*Data extract*
○ ○ ○ ○
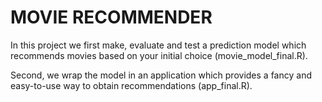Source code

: # MOVIE RECOMMENDER

In this project we first make, evaluate and test a prediction model which recommends movies based on your initial choice (movie_model_final.R).

Second, we wrap the model in an application which provides a fancy and easy-to-use way to obtain recommendations (app_final.R).


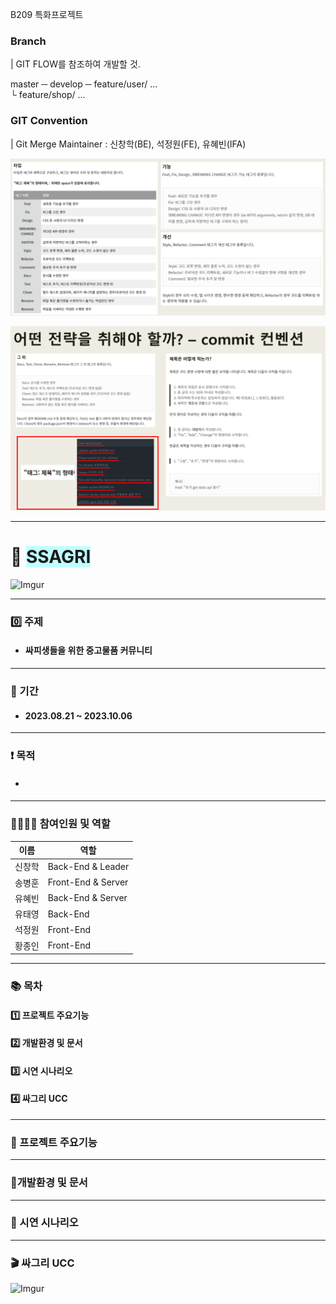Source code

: B209 특화프로젝트

### Branch

| GIT FLOW를 참조하여 개발할 것.

master ─ develop  ─ feature/user/ ...  
                    └ feature/shop/ ...
                    

### GIT Convention

| Git Merge Maintainer : 신창학(BE), 석정원(FE), 유혜빈(IFA)

![image.png](./image.png)

![image-1.png](./image-1.png)



---
# 🌊 <span style="background-color:#C0FFFF"> SSAGRI </span> 
![Imgur](https://i.imgur.com/B9kthsD.png)

---
### 0️⃣ 주제
- #### 싸피생들을 위한 중고물품 커뮤니티
---
### 📅 기간
- #### 2023.08.21 ~ 2023.10.06
---
### ❗️ 목적
- #### 
---
### 👨‍👨‍👧‍👦 참여인원 및 역할
| 이름 | 역할 |
| ---- | ------------- |
| 신창학 | Back-End & Leader |
| 송병훈 | Front-End & Server |
| 유혜빈 | Back-End & Server |
| 유태영 | Back-End |
| 석정원 | Front-End |
| 황종인 | Front-End |
---
### 📚 목차
#### 1️⃣ 프로젝트 주요기능 
#### 2️⃣ 개발환경 및 문서
#### 3️⃣ 시연 시나리오
#### 4️⃣ 싸그리 UCC
---
### 👀 프로젝트 주요기능
--- 
### 📝개발환경 및 문서
---
### 🌊 시연 시나리오
---
### 🎬 싸그리 UCC
![Imgur](https://i.imgur.com/8MQRBWL.png)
○ ○ ○ ○
*What the task asks*
Copy each line above exactly, with no images.

*Task solution*
Source code

: # MOVIE RECOMMENDER

In this project we first make, evaluate and test a prediction model which recommends movies based on your initial choice (movie_model_final.R).

Second, we wrap the model in an application which provides a fancy and easy-to-use way to obtain recommendations (app_final.R).


Source code

: B209 특화프로젝트

### Branch

| GIT FLOW를 참조하여 개발할 것.

master ─ develop  ─ feature/user/ ...  
                    └ feature/shop/ ...
                    

### GIT Convention

| Git Merge Maintainer : 신창학(BE), 석정원(FE), 유혜빈(IFA)

![image.png](./image.png)

![image-1.png](./image-1.png)



---
# 🌊 <span style="background-color:#C0FFFF"> SSAGRI </span> 
![Imgur](https://i.imgur.com/B9kthsD.png)

---
### 0️⃣ 주제
- #### 싸피생들을 위한 중고물품 커뮤니티
---
### 📅 기간
- #### 2023.08.21 ~ 2023.10.06
---
### ❗️ 목적
- #### 
---
### 👨‍👨‍👧‍👦 참여인원 및 역할
| 이름 | 역할 |
| ---- | ------------- |
| 신창학 | Back-End & Leader |
| 송병훈 | Front-End & Server |
| 유혜빈 | Back-End & Server |
| 유태영 | Back-End |
| 석정원 | Front-End |
| 황종인 | Front-End |
---
### 📚 목차
#### 1️⃣ 프로젝트 주요기능 
#### 2️⃣ 개발환경 및 문서
#### 3️⃣ 시연 시나리오
#### 4️⃣ 싸그리 UCC
---
### 👀 프로젝트 주요기능
--- 
### 📝개발환경 및 문서
---
### 🌊 시연 시나리오
---
### 🎬 싸그리 UCC
![Imgur](https://i.imgur.com/8MQRBWL.png)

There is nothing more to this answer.